Thursday 26 December 2013

blowup and back-up

Google is frighteningly good nowadays.  We were trying last night to remember the title of a 1960s film about a photographer who realises he may have witnessed and photographed a murder.  Not only could we not remember what the film was called, we couldn't think who had directed it, or recall the name of the star.  I remembered that at one point he bought an aeroplane propeller in an antique shop (it was an arty film), and that the main character was rather good looking, but didn't think either of those details would be of any use as search terms.  I thought that it featured a young Jane Asher, but checking her filmography didn't produce anything.

While the Systems Administrator went off to watch the Christmas special of Downton Abbey, I typed film photographer murder into the Google search box and bingo, there it was, three of the top five results referring to Blowup, directed by Michaelangelo Antonioni and starring David Hemmings. Turns out that Jane Birkin was in it, not Jane Asher, along with Vanessa Redgrave, Sarah Miles and Peter Bowles.  It won the 1967 Grand Prix at the Cannes Film Festival.  I should think it would be a film you could safely claim to like in hip metropolitan circles and expect to win cultural brownie points, though you might need to be able to remember a bit more about the plot than knowing that David Hemmings buys a propeller.

How spooky is it, though, that out of all the digitally stored information of the past forty-seven years, Google knows that I am on about a 1966 art film?  The other two results in the top five were a 2004 horror film, and a 2013 Daily Mail article about the shooting of an Egyptian photographer. There must be thousands upon thousands of stories that combine those three terms in a perfectly plausible manner, the deaths of numerous war photographers for starters, and I didn't even think to include the fact that I was looking for something dating from the 1960s, and not anything recent. How well does Google know the inside of my head by now, and what would come up for other people typing the same three words into their computers?

Meanwhile, I have finally done something I've been meaning to do for ages, and saved every file on the computer to a memory stick.  The internal power system of the SA's laptop failed suddenly and completely a while back, and the SA ended up forking out a hundred quid for the contents of the hard drive to be professionally retrieved.  Following this episode, the SA bought us each a memory stick for back-up purposes.  Mine sat on my desk for a long time, because I did not know how to save every file, except by selecting each one individually and saving it in turn.  Then I could not find the stick.  Then I tidied up my desk, and found the stick again, so every now and then we would have a conversation in which I said the SA must show me how to save everything, without my ever picking a moment when it was actually convenient for the SA to do so.

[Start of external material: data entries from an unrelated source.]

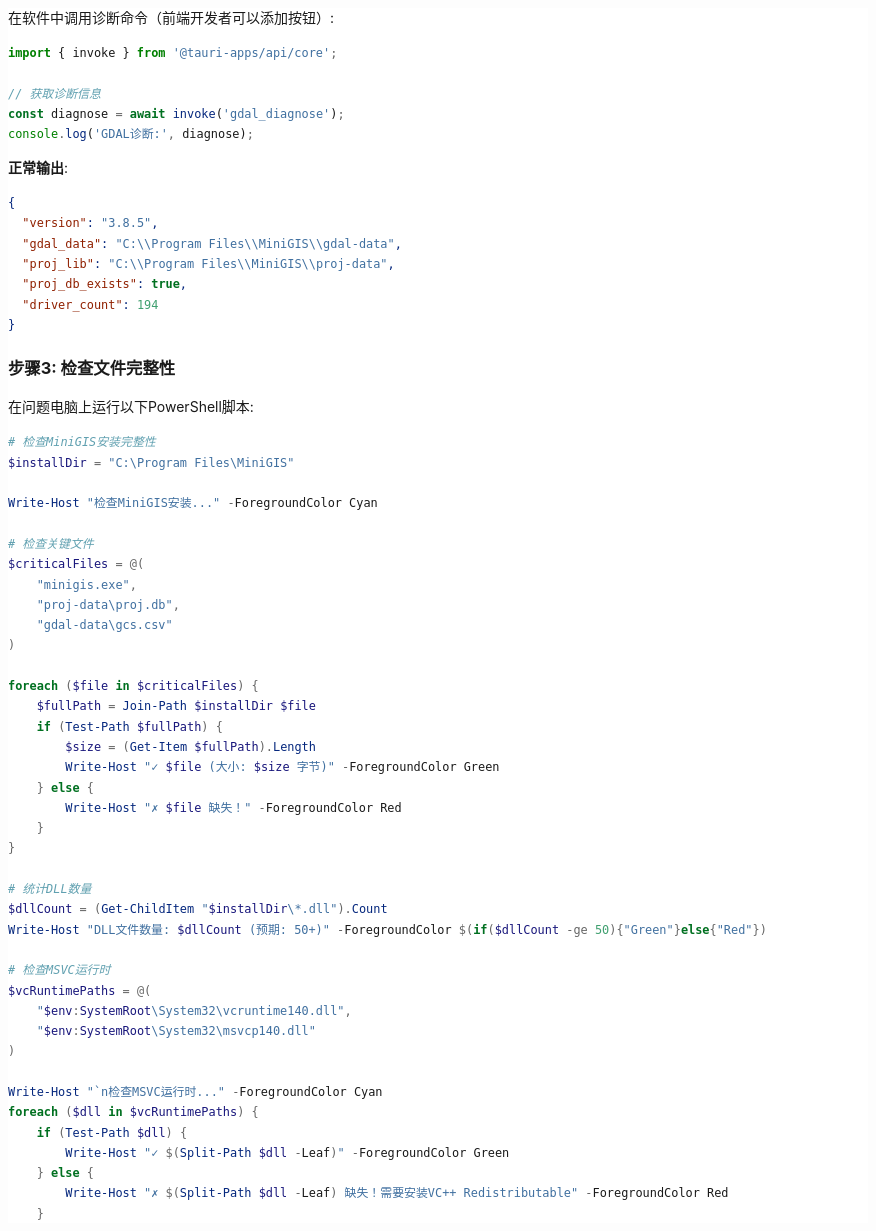 在软件中调用诊断命令（前端开发者可以添加按钮）:

```typescript
import { invoke } from '@tauri-apps/api/core';

// 获取诊断信息
const diagnose = await invoke('gdal_diagnose');
console.log('GDAL诊断:', diagnose);
```

**正常输出**:
```json
{
  "version": "3.8.5",
  "gdal_data": "C:\\Program Files\\MiniGIS\\gdal-data",
  "proj_lib": "C:\\Program Files\\MiniGIS\\proj-data",
  "proj_db_exists": true,
  "driver_count": 194
}
```

### 步骤3: 检查文件完整性

在问题电脑上运行以下PowerShell脚本:

```powershell
# 检查MiniGIS安装完整性
$installDir = "C:\Program Files\MiniGIS"

Write-Host "检查MiniGIS安装..." -ForegroundColor Cyan

# 检查关键文件
$criticalFiles = @(
    "minigis.exe",
    "proj-data\proj.db",
    "gdal-data\gcs.csv"
)

foreach ($file in $criticalFiles) {
    $fullPath = Join-Path $installDir $file
    if (Test-Path $fullPath) {
        $size = (Get-Item $fullPath).Length
        Write-Host "✓ $file (大小: $size 字节)" -ForegroundColor Green
    } else {
        Write-Host "✗ $file 缺失！" -ForegroundColor Red
    }
}

# 统计DLL数量
$dllCount = (Get-ChildItem "$installDir\*.dll").Count
Write-Host "DLL文件数量: $dllCount (预期: 50+)" -ForegroundColor $(if($dllCount -ge 50){"Green"}else{"Red"})

# 检查MSVC运行时
$vcRuntimePaths = @(
    "$env:SystemRoot\System32\vcruntime140.dll",
    "$env:SystemRoot\System32\msvcp140.dll"
)

Write-Host "`n检查MSVC运行时..." -ForegroundColor Cyan
foreach ($dll in $vcRuntimePaths) {
    if (Test-Path $dll) {
        Write-Host "✓ $(Split-Path $dll -Leaf)" -ForegroundColor Green
    } else {
        Write-Host "✗ $(Split-Path $dll -Leaf) 缺失！需要安装VC++ Redistributable" -ForegroundColor Red
    }
```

The SA was an early adopter of computing.  We still have the early 1980s Amstrad tucked away somewhere in the spare bedroom, that was the SA's at Oxford.  I was not an early adopter.  I am not technophobic, I will happily use a computer, to gratify my curiosity about 1960s film titles or maintain a blog, but I am not truly at all interested in the inner workings of the computer, any more than I am interested in what happens under the bonnet of my Skoda.  I have the Skoda serviced at the correct intervals, and if it breaks down I call the AA.  I am not proud of my massive indifference to technology.  I can see it would be better, more useful and safer, to know more about the machinery that underpins my daily life.  As my old tutor said, you don't have to like it, you just have to be able to do it.  My weakness lies in charging around doing the things I do like, while thinking I will get round to learning the dull things later.

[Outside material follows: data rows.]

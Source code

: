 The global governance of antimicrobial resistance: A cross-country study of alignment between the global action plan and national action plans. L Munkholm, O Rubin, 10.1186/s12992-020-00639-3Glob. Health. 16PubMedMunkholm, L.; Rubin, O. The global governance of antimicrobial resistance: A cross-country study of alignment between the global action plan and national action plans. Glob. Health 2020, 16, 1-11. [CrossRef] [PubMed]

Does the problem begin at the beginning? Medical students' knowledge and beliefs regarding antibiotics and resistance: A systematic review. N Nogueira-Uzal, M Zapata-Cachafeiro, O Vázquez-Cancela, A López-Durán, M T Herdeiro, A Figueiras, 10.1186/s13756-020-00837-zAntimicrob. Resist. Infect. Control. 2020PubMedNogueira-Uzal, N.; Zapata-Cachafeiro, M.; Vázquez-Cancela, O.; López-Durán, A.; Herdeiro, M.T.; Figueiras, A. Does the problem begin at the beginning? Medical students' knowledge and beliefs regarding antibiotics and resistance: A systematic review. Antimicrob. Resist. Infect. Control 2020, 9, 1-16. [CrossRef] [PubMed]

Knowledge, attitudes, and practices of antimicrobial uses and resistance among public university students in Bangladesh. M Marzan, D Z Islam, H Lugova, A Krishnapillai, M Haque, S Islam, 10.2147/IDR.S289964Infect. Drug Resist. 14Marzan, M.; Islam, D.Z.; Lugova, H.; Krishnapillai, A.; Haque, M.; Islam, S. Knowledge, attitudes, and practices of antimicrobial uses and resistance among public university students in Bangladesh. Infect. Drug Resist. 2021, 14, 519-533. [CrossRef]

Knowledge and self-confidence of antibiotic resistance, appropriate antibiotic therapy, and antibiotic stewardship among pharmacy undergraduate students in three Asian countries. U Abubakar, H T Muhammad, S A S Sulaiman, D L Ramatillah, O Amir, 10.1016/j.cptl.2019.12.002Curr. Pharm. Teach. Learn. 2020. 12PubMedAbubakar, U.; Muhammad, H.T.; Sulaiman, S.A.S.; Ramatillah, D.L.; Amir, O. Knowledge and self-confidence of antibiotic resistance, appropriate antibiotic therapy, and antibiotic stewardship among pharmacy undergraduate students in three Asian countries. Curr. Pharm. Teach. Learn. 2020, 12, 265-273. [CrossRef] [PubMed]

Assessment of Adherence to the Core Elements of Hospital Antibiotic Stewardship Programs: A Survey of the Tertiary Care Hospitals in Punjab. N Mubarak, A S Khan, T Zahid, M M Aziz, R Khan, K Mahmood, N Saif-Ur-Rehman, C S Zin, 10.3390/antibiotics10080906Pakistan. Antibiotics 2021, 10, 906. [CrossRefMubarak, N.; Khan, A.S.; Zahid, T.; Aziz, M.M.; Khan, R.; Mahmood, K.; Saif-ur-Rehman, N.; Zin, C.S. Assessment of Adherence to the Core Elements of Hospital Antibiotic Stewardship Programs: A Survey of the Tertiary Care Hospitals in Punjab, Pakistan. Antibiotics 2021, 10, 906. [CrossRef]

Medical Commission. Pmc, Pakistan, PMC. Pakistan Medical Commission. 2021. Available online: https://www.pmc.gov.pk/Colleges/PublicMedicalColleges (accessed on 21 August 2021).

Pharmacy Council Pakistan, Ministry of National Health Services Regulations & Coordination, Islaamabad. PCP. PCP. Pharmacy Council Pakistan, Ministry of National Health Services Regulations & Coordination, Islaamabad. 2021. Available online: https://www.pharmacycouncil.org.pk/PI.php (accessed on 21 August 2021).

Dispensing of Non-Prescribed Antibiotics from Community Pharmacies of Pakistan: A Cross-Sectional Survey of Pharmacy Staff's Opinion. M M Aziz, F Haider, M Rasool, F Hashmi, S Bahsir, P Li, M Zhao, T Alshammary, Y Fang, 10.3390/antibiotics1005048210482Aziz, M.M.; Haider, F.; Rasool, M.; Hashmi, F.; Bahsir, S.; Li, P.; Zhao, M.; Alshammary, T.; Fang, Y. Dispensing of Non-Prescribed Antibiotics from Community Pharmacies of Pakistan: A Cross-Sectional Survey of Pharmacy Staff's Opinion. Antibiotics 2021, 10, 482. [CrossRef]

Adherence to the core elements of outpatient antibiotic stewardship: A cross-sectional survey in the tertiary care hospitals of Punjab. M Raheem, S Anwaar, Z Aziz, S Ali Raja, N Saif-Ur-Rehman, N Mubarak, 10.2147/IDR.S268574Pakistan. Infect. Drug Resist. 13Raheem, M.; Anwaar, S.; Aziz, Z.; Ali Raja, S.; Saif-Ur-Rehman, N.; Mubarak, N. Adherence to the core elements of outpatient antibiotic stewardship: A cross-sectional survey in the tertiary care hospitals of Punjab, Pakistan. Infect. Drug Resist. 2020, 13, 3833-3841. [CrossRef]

If you put two people together in a house, and one is of a kindly disposition and understands how technical stuff works, while the other is faintly bored by anything technical and not too proud to ask for help, you can pretty much predict the outcome.  So it is that after thirteen years of owning a computer, I still didn't know how to save all the files at once.  In fact, it was worse than that.  I was looking for the Excel spreadsheet of interesting sounding films I wanted to watch, which the computer had saved to a temporary address and then hidden, and did not know how to look for it properly.  The SA had to talk me through how to use the file handler, so I thought that could be the moment to ask about the universal saving as well.

The spreadsheet of films seems gone beyond recovery.  Even the SA had to admit that it seemed no longer to exist, which shows how sensible it would be to back up the other files, and how foolish I have been to go un-backed up for so long.  The selecting and saving everything took practically no time at all.  It is terrifying how much you can put on one memory stick, and how easy they are to lose.